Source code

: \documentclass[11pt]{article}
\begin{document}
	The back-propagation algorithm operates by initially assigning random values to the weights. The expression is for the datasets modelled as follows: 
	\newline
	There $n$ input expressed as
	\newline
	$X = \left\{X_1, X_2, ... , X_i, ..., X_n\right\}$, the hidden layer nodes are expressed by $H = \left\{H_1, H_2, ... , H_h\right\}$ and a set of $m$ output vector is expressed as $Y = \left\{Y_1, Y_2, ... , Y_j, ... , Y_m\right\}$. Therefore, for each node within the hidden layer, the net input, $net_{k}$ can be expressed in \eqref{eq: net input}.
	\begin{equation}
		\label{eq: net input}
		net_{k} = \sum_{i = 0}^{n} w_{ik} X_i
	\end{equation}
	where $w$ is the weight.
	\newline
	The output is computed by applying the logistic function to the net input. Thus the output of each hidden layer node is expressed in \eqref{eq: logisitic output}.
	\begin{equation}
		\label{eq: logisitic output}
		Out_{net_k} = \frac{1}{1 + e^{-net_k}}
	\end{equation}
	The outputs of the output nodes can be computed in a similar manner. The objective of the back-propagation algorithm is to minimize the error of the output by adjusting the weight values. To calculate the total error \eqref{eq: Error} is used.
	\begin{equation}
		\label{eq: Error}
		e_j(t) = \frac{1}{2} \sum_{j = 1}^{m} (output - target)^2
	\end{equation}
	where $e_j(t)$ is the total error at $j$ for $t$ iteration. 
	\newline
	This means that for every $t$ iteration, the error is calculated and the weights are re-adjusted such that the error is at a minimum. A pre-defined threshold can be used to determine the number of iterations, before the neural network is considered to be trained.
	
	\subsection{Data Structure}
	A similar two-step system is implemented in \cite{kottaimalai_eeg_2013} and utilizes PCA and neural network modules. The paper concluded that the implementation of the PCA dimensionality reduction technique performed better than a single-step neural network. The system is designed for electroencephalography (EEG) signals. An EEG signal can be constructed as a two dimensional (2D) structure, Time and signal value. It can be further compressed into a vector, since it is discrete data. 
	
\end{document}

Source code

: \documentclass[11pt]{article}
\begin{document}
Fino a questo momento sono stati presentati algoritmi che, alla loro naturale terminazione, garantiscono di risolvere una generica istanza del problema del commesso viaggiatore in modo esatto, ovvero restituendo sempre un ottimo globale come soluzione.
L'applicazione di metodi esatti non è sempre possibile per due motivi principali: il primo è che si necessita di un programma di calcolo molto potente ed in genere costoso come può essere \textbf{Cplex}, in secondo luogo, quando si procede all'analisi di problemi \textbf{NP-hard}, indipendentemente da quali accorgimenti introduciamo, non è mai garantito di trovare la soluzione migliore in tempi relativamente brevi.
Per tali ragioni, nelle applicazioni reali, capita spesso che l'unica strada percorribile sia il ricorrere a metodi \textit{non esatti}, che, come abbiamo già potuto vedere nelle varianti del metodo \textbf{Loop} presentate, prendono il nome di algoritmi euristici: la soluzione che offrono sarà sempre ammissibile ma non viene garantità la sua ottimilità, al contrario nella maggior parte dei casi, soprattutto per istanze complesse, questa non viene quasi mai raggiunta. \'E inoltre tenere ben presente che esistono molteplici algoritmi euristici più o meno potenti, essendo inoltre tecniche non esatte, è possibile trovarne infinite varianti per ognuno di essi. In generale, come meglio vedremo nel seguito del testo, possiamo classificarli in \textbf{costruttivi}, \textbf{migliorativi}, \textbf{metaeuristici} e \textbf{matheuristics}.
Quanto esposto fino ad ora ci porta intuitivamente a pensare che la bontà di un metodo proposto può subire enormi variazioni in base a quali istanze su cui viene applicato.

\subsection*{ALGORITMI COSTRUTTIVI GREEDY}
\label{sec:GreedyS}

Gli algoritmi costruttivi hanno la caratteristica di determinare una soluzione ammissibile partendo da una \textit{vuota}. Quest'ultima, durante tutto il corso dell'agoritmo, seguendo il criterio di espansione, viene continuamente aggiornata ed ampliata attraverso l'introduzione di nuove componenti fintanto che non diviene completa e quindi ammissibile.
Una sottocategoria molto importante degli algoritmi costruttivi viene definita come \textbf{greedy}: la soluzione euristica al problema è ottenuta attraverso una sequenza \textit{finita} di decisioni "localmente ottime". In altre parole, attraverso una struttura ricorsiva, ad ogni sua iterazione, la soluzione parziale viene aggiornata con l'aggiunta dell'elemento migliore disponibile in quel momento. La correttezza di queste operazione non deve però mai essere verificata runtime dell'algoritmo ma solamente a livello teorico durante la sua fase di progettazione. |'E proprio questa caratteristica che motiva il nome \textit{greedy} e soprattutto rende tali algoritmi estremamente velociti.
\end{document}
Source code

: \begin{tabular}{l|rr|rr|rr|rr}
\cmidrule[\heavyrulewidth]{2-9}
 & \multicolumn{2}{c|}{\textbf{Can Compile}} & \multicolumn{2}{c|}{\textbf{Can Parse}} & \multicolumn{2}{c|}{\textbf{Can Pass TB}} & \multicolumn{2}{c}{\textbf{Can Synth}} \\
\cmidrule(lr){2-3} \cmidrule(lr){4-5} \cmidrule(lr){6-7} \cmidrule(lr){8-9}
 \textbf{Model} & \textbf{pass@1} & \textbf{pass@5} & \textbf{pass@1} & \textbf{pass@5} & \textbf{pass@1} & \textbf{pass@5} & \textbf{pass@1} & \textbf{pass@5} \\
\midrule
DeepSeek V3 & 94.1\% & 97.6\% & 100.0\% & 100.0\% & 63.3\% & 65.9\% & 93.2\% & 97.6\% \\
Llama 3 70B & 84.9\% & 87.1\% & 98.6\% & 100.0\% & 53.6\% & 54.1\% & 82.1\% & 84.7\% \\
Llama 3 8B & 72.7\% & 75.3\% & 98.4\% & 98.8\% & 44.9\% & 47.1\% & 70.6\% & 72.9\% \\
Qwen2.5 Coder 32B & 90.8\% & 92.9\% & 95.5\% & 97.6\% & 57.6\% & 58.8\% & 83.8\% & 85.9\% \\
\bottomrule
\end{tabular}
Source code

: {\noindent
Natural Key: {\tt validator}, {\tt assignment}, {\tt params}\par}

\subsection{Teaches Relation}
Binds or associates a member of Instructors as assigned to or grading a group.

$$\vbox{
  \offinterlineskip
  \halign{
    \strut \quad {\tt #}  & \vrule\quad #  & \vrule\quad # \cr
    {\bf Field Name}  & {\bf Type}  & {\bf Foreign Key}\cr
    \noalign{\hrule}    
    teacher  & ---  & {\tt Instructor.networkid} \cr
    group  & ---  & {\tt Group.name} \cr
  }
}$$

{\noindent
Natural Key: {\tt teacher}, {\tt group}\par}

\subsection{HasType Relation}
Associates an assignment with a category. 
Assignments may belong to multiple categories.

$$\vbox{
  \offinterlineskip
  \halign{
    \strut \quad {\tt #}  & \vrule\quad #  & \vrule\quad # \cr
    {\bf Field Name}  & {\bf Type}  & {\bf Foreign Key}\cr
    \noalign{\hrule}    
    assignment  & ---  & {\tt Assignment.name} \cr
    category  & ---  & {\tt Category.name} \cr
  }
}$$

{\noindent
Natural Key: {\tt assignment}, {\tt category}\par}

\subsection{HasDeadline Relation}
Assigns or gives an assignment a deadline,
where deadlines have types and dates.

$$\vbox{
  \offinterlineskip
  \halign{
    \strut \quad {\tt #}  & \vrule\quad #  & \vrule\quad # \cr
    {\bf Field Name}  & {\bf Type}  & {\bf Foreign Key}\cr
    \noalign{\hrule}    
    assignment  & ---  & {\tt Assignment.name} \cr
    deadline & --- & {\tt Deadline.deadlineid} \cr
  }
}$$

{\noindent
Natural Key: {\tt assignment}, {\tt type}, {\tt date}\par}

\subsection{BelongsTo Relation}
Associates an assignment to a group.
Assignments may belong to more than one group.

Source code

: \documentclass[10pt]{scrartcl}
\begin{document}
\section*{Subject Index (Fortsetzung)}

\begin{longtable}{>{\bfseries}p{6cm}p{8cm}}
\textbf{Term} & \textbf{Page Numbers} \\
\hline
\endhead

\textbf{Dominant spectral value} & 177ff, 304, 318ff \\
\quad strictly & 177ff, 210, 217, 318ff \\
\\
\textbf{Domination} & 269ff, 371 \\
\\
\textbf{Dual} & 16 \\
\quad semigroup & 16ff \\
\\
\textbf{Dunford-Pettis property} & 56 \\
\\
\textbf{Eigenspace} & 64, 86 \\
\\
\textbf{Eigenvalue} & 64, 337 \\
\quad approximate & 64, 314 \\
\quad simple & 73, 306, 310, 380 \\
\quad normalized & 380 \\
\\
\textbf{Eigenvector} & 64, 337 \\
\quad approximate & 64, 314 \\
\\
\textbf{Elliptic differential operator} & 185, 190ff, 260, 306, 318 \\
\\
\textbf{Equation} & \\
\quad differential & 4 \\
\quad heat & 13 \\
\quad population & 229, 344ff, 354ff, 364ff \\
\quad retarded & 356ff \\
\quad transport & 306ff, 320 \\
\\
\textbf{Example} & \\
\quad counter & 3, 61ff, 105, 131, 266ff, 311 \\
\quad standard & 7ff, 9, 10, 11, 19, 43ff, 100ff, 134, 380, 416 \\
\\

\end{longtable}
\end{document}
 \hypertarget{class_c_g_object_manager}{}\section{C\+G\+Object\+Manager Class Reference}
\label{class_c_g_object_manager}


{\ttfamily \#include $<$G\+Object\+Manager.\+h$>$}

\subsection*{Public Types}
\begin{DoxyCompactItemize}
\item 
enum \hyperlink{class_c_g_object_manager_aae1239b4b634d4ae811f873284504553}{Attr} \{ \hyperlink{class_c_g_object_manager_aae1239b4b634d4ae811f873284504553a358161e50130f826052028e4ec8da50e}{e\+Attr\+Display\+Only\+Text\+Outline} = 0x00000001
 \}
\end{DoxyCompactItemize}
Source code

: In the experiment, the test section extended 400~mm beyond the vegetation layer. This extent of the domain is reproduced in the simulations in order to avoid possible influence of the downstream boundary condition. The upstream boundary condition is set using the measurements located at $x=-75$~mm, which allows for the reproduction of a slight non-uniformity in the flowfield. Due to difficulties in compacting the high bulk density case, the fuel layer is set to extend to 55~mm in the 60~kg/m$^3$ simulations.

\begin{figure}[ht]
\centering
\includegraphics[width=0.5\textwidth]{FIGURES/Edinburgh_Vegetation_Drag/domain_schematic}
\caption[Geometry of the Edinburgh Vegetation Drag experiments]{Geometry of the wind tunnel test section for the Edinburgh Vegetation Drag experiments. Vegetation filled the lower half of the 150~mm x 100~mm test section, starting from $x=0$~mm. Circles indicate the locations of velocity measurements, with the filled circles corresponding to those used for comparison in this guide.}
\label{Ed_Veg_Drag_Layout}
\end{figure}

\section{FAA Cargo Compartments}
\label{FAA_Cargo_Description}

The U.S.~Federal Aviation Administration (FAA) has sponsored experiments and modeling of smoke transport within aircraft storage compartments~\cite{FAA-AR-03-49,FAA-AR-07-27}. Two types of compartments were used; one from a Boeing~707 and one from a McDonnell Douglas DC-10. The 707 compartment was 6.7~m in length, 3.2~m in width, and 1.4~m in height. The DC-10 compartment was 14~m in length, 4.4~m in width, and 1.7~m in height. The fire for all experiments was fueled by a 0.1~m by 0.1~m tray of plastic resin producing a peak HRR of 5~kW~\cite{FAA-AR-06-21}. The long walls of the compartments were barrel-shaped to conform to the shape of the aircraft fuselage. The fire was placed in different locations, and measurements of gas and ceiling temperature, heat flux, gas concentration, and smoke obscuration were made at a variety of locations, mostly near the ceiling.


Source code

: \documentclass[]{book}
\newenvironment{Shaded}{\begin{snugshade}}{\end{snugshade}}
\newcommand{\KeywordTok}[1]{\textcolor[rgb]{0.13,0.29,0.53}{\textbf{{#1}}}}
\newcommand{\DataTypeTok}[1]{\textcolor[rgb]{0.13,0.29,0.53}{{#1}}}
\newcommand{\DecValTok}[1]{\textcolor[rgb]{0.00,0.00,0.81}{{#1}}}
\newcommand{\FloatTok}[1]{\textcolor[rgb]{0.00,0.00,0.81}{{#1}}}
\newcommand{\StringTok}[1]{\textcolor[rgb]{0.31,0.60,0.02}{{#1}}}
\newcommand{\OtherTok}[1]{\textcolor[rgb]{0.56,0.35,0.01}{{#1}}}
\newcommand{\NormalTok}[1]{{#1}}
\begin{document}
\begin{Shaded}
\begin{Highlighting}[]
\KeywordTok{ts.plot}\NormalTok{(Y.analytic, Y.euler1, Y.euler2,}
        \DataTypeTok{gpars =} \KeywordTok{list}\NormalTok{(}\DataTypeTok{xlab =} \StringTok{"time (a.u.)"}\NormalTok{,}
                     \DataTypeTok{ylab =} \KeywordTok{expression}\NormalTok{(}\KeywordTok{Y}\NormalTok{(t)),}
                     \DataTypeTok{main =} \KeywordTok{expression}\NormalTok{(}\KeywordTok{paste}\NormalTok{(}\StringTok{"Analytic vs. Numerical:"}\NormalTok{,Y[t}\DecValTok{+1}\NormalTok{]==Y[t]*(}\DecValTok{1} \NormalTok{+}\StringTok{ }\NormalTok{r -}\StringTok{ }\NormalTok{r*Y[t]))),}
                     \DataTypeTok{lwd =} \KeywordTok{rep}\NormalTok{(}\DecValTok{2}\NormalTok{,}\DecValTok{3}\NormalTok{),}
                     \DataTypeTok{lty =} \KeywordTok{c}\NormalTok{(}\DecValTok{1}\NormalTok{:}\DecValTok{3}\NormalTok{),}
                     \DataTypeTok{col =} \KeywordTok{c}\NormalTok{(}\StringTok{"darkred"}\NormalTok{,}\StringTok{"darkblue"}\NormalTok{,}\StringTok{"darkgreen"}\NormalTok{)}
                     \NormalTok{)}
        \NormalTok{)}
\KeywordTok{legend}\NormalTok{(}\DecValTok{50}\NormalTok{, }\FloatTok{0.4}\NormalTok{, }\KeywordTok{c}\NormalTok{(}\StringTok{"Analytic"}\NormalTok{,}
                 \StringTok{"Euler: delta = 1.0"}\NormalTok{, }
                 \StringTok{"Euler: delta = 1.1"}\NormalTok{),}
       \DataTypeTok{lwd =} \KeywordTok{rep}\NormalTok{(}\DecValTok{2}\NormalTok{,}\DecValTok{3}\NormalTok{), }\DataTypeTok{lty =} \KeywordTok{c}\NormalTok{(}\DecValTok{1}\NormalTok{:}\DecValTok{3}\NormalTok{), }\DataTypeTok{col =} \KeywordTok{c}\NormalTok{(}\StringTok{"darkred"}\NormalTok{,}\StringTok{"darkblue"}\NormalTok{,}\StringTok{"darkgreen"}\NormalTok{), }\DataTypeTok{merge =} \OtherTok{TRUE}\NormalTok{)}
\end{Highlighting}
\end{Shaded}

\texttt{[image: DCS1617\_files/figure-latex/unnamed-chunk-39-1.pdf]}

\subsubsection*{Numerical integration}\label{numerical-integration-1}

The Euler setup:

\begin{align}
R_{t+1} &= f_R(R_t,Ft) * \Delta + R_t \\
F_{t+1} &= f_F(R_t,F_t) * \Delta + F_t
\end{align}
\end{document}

++++++

Exercise goal:
Look through the entries and return each line that has the word "essere" in it.

Solution for this task:
L'applicazione di metodi esatti non è sempre possibile per due motivi principali: il primo è che si necessita di un programma di calcolo molto potente ed in genere costoso come può essere \textbf{Cplex}, in secondo luogo, quando si procede all'analisi di problemi \textbf{NP-hard}, indipendentemente da quali accorgimenti introduciamo, non è mai garantito di trovare la soluzione migliore in tempi relativamente brevi.
Una sottocategoria molto importante degli algoritmi costruttivi viene definita come \textbf{greedy}: la soluzione euristica al problema è ottenuta attraverso una sequenza \textit{finita} di decisioni "localmente ottime". In altre parole, attraverso una struttura ricorsiva, ad ogni sua iterazione, la soluzione parziale viene aggiornata con l'aggiunta dell'elemento migliore disponibile in quel momento. La correttezza di queste operazione non deve però mai essere verificata runtime dell'algoritmo ma solamente a livello teorico durante la sua fase di progettazione. |'E proprio questa caratteristica che motiva il nome \textit{greedy} e soprattutto rende tali algoritmi estremamente velociti.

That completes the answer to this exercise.